I didn’t even realize how much I was carrying today. I been trying my hardest to put it down as fast as it piles up, but sometimes, you don’t realize how tired you are. Or how close to the edge you might have wandered. Random kindness can be the thing that provides the guardrail for someone’s soul. It felt like that for me today. It helped me to actually stop and reflect and see where I was. Of course, weeping into my Diet Coke was not normal… so I definitely did a check in on how Joel was. Joel wasn’t ok. Joel is tired. And tired of pain. And just wants some things to feel like they are going right… instead of feeling like a constantly evolving struggle season.
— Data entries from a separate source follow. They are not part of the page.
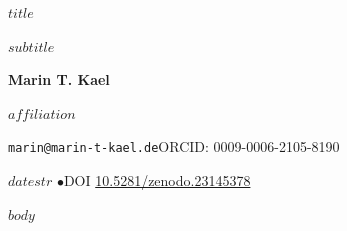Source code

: \documentclass[11pt]{article}
\begin{document}
\begin{center}
{\LARGE\bfseries $title$\par}
\vspace{4pt}
{\large $subtitle$\par}
\vspace{14pt}
{\large\bfseries Marin T. Kael\par}
\vspace{2pt}
$affiliation$\par
\texttt{marin@marin-t-kael.de}\quad ORCID: 0009-0006-2105-8190\par
\vspace{12pt}
{\large $datestr$ \quad$\bullet$\quad DOI \href{https://doi.org/10.5281/zenodo.23145378}{10.5281/zenodo.23145378}\par}
\end{center}
\vspace{6pt}
\begin{abstract}
$abstract$
\end{abstract}
$body$
\end{document}

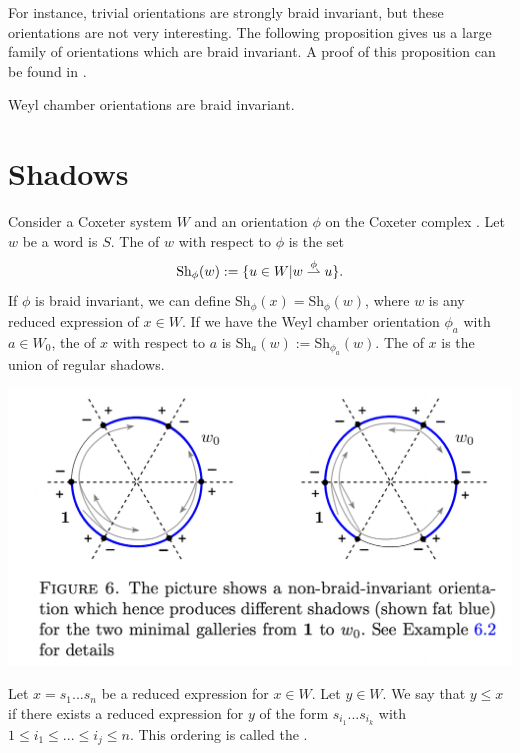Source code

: \documentclass[11pt]{article}
\begin{document}
For instance, trivial orientations are strongly braid invariant, but these orientations are not very interesting. The following proposition gives us a large family of orientations which are braid invariant. A proof of this proposition can be found in \cite[pp.135-138]{SHA}.

\begin{proposition}
    Weyl chamber orientations are braid invariant.
\end{proposition}


\section{Shadows}
\begin{definition}
    Consider a Coxeter system $W$ and an orientation $\phi$ on the Coxeter complex \sg\W. Let $w$ be a word is $S$. The  of $w$ with respect to $\phi$ is the set 
    \[\textnormal{Sh}_\phi(w):=\{u\in W|w\stackrel{\phi}{\rightharpoonup} u\}.\]
    If $\phi$ is braid invariant, we can define Sh$_\phi(x)=$Sh$_\phi(w)$, where $w$ is any reduced expression of $x\in W$. If we have the Weyl chamber orientation $\phi_a$ with $a\in W_0$, the  of $x$ with respect to $a$ is Sh$_a(w):=$Sh$_{\phi_a}(w)$. The  of $x$ is the union of regular shadows. 
\end{definition}

\includegraphics[scale=0.6]{Screenshot 2023-02-08 at 10.39.18.png}\\

\begin{definition}
    Let $x=s_1...s_n$ be a reduced expression for $x\in W$. Let $y\in W$. We say that $y\leq x$ if there exists a reduced expression for $y$ of the form $s_{i_1}...s_{i_k}$ with $1\leq i_1\leq...\leq i_j\leq n$. This ordering is called the .
\end{definition}
\end{document}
But while I practice getting better at laying all my stuff at the foot of the Cross… I wanted to pop in here and tell you to BE KIND. Proverbs 16:24 (NIRV) says, “Kind words are like honey. They are sweet to the spirit and bring healing to the body.” It’s true. It’s so true. I needed to feel seen and needed to feel like I wasn’t a bother or an inconvenience. That’s how it helped me today?
The truth is… the girl was just doing her job and she seems like she’s just nice to everyone. She has made a decision to just be KIND. Even though I probably saw her yawn 5/6 times after I sat down and got my food. She was tired. Maybe bored. But she was still kind. I think it kinda reminded me that you don’t even have to be in the best mood yourself, to be kind. I think it’s checking out at target and being in a hurry to get home after work and seeing the cashier and looking them in the eyes and asking “How’s YOUR day going today?” It takes no time. It takes little effort. Inconveniences you minimally. Matter of fact, maybe she doesn’t charge you for the bags.
My point in saying all this… it’s true… you never really know what someone’s got going on. Being kind to someone might mean more than you’ll ever know.
Be kind. Someone out there needs it from You.